British Sugar will start growing the active ingredient for a new epilepsy drug at their Wissington glasshouse from early 2017.

British Sugar will start growing the active ingredient for a new epilepsy drug at its Wissington glasshouse from early 2017.

The company, which produced 1 million tonnes of sugar last year, will replace the tomato crop, grown at Cornerways Nursery, with a plant producing Cannabidiol, the active ingredient in Epidiolex, a newly developed prescription epilepsy drug, from the start of next year.

The company, which said it had made the decision to grow the new plant from a commercial standpoint, confirmed the change of crop had led to a consultation on potential job losses, but couldn't give further details while the consultation was under way.

British Sugar employs 1,500 staff at its factories in East Anglia and the East Midlands.

The company signed a contract with GW Pharmaceuticals, which has developed the drug, but could not provide a timescale for the contract.

Paul Kenward, managing director of British Sugar, said: 'The fact that we're growing a crop that goes into a medicine that helps children who are really ill, with rare forms of epilepsy, and the fact that we're helping trials at Great Ormond Street hospital, are valuable things that we think are worthwhile so altogether it felt like the right thing to do.'

He said: 'Annually, we will produce enough of this ingredient to treat the equivalent of up to 40,000 children globally.'

The Wissington glasshouse channels heat and waste carbon dioxide generated from the Wissington sugar factory into an 18-hectare greenhouse used to grow crops.

For the past 16 years the nursery has produced 140 million tomatoes annually.

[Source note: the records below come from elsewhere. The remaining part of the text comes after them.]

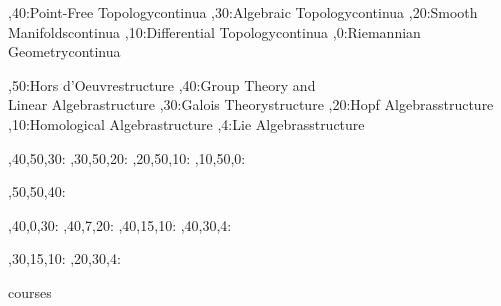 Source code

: \documentclass{article}
\begin{document}
	
	\begin{chart}%
		\begin{scope}[every rectangle node/.style={
				sharp corners,
				line width=0.6pt,
				fill=gray!15
			}]
			,40:{}{Point-Free Topology}{continua}
			,30:{}{Algebraic Topology}{continua}
			,20:{}{Smooth Manifolds}{continua}
			,10:{}{Differential Topology}{continua}		
			,0:{}{Riemannian Geometry}{continua}

			,50:{}{Hors d'Oeuvre}{structure}
			,40:{}{Group Theory and\\Linear Algebra}{structure}
			,30:{}{Galois Theory}{structure}		
			,20:{}{Hopf Algebras}{structure}
			,10:{}{Homological Algebra}{structure}
			,4:{}{Lie Algebras}{structure}
		\end{scope}
		
		,40,50,30:
		,30,50,20:
		,20,50,10:
		,10,50,0:
		
		,50,50,40:

		,40,0,30:
		,40,7,20:
		,40,15,10:
		,40,30,4:
		
		,30,15,10:
		,20,30,4:
		
		\begin{pgfonlayer}{courses}
		\end{pgfonlayer}
	\end{chart}
	
\end{document}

Mr Kenward, says he hopes the expertise they have developed in growing the tomatoes will help the company produce a consistent crop of cannabidiol.

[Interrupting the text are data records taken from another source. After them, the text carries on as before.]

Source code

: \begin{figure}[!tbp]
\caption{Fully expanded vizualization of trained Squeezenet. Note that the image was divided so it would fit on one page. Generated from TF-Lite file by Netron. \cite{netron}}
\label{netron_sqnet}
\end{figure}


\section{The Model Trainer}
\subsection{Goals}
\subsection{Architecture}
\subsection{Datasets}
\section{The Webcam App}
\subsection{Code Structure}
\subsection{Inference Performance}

Cannabidiol, which comes from a non-psychoactive variety of the cannabis plant family, is the active ingredient in Epidiolex, a new medicine which could treat rare forms of epilepsy such as Dravet syndrome and Lennox-Gastaut syndrome, both of which affect children.

The drug recently completed trials at the Great Ormond Street Hospital, in London, as well as other hospitals in the UK, Europe and the US.